Lecture: Ambika Natarajan: Commercial Sex and Maidservants in Late Imperial Austria, 07.01.2026, virtual space

Vortrag im Rahmen der Reihe „Geschichte am Mittwoch“ des Instituts für Geschichte der Univ. Wien (PDF)

Time: 07.01.2026, 18.30-20.00 Uhr
Venue: virtual space – via Vienna

The relationship between the commercial sex industry and maidservants in fin-de-siècle Europe is a complex one. The usual narrative pressed by contemporary activists as well as historians of the period is that they were hapless victims of copious traffickers or Mädchenhändler. However, a glance at the prostitution records of the vice police reveals that the reality deviated considerably from the narrative of a naïve victim whom Mädchenhändler duped into the trap of prostitution. In this lecture, I argue that under the pretext of rescuing and preventing the Mädchenhandel of girls into forced prostitution, the vice police monitored many able-minded adult women who traveled to new locations with potentially better work opportunities and used people akin to travel agents to mediate the arrangements for the same.
Since maternalism was a key element in the victim narrative, redefining the Habsburg legal concept of childhood formed the core of the anti-Mädchenhandel campaign.
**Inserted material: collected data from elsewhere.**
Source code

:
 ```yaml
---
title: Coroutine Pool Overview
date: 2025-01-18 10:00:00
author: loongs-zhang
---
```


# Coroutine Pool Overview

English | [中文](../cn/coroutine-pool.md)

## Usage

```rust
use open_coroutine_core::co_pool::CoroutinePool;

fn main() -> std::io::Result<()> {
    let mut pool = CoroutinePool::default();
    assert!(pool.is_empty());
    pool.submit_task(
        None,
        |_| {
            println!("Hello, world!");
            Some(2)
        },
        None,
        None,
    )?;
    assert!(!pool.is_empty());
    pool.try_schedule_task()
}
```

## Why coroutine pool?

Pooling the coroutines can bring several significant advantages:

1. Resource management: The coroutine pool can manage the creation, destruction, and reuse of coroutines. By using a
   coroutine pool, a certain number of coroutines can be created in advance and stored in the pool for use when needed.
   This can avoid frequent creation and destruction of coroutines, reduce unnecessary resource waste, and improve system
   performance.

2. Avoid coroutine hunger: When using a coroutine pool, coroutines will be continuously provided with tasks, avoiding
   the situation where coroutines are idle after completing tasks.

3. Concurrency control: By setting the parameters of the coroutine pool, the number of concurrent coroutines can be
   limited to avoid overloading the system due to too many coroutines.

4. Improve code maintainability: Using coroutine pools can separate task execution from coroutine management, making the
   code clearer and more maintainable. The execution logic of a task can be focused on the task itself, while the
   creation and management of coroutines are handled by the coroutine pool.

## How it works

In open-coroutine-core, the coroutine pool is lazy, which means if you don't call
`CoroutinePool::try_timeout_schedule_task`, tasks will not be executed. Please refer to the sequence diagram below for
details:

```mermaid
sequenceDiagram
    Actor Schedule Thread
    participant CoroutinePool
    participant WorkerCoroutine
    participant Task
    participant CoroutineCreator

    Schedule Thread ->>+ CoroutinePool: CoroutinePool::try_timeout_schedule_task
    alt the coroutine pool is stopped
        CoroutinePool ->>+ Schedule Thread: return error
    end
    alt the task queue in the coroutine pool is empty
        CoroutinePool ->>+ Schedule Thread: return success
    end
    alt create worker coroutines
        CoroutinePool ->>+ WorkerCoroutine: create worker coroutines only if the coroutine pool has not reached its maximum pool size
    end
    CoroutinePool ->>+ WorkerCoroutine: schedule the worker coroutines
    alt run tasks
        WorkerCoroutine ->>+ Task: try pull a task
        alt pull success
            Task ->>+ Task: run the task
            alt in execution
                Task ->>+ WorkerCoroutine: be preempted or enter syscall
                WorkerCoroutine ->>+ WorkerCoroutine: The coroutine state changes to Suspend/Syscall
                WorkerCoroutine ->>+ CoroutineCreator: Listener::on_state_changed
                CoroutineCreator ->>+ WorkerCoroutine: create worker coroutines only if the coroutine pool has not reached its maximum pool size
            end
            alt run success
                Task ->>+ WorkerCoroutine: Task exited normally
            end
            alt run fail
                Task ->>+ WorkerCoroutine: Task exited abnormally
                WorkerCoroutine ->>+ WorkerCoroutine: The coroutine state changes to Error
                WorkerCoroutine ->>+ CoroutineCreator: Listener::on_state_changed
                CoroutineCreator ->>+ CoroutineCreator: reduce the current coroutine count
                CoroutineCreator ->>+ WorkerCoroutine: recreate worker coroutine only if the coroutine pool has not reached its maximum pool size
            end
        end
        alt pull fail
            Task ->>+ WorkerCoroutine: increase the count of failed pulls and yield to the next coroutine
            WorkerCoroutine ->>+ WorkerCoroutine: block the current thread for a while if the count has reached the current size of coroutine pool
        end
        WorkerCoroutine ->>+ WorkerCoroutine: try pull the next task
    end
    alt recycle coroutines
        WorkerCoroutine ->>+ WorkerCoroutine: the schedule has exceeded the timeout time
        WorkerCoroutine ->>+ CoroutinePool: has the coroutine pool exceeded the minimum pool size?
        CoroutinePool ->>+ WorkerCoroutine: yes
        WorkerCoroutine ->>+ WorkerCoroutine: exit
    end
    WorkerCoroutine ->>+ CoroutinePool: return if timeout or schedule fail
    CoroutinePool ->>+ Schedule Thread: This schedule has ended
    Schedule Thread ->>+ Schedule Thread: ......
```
Paragraphs §127 and §128 of the Penal Code of 1852 set the age of consent for sexual activities for both sexes as fourteen years. While many European nations had raised the age of consent, the judicial system within the Habsburg Empire maintained the age of consent as fourteen years throughout the nineteenth and early part of the twentieth century.

Moderation: Tim Rütten

Online: https://univienna.zoom.us/j/69018650901?pwd=vqEi6tdzwkwQMTa6iXGwakb67BzEF5.1

Dr. Ambika Natarajan (Mumbai) specializes in the history of Habsburg Central Europe. Her research focuses on how working-class women altered the discourse on labor and migration in the Habsburg Empire. She also studies empires and imperial states more broadly especially looking at the linkages between sexuality, biomedical science, and female work in the German-speaking lands. She has a PhD in the History of Science from Oregon State Univ., USA, graduate degrees in English and Biotechnology, and diplomas in German, French, and Creative Writing from reputed universities and institutions in India. Her PhD dissertation won the Best Dissertation Prize from the Center for Austrian Studies, Univ. of Minnesota, USA. Her book “Servants of Culture: Paternalism, Policing, and Identity Politics in Vienna, 1700-1914” is the 2023 Waterloo Centre for German Studies Book Prize Finalist. Her article entitled “Evolution of Servant Laws in the Habsburg Empire” has won the 2025 Journal of Austrian Studies Max Kade Prize.